Records excerpted from a collection
•••••

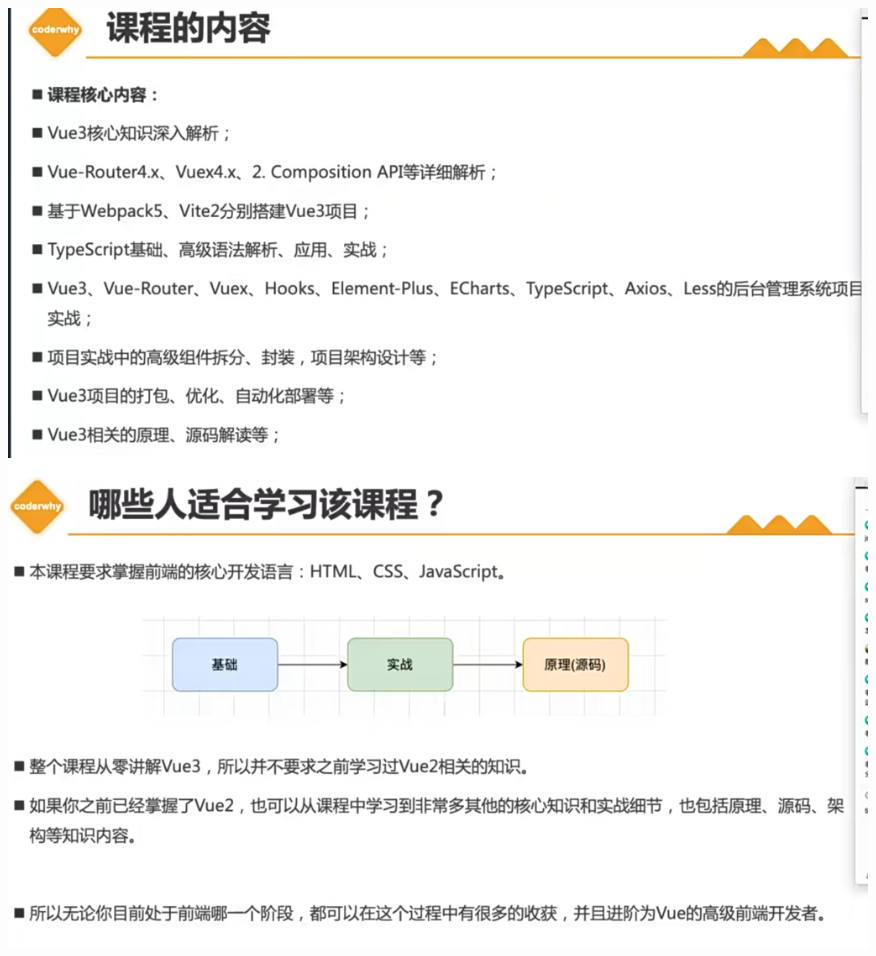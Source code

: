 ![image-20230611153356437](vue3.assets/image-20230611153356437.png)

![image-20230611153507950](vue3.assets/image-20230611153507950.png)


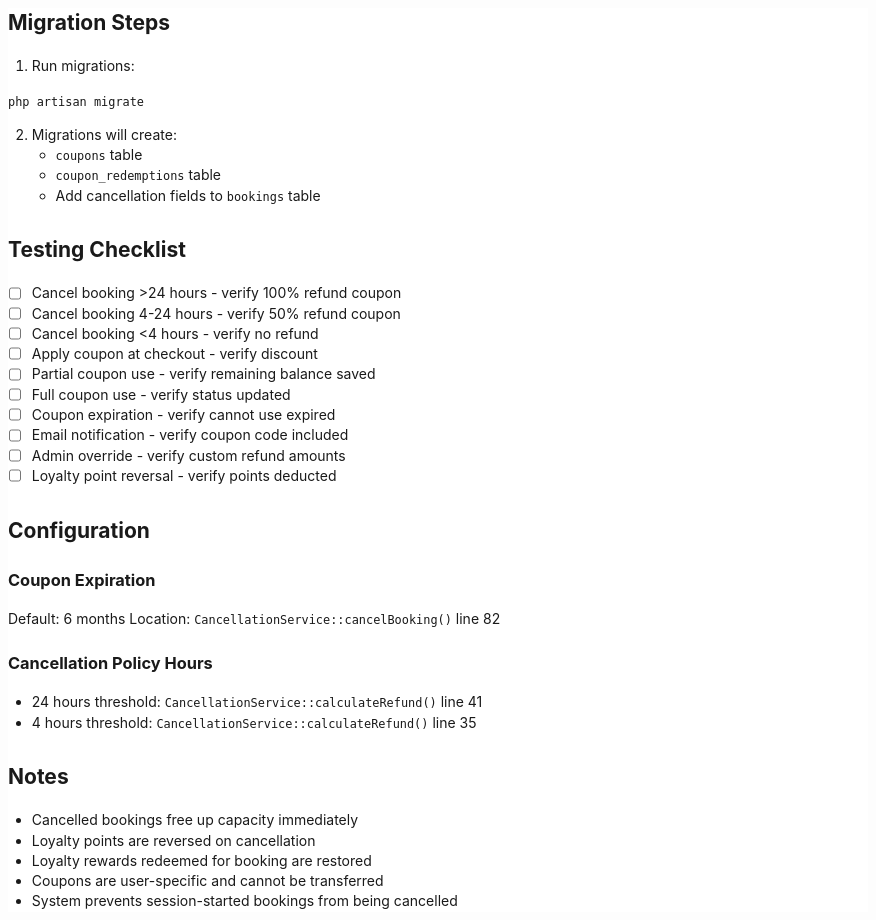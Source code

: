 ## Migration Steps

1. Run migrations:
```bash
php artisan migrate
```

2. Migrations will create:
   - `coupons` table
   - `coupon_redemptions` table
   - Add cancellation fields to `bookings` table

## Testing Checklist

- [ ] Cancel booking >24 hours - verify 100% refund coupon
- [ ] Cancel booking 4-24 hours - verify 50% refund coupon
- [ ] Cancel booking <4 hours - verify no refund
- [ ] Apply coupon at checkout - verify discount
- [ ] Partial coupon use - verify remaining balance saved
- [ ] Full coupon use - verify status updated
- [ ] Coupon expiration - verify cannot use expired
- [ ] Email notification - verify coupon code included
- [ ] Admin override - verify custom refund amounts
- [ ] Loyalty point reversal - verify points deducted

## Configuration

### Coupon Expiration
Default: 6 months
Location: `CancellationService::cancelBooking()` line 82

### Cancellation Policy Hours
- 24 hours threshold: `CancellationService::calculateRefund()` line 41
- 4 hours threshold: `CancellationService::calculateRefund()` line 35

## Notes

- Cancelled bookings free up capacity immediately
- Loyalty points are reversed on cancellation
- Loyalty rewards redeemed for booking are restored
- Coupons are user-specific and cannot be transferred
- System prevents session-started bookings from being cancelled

•••••

[PROMPT] For each line of the entries that includes "assets", show that line.

[ANSWER SECTION]
: ![image-20230611153356437](vue3.assets/image-20230611153356437.png)
![image-20230611153507950](vue3.assets/image-20230611153507950.png)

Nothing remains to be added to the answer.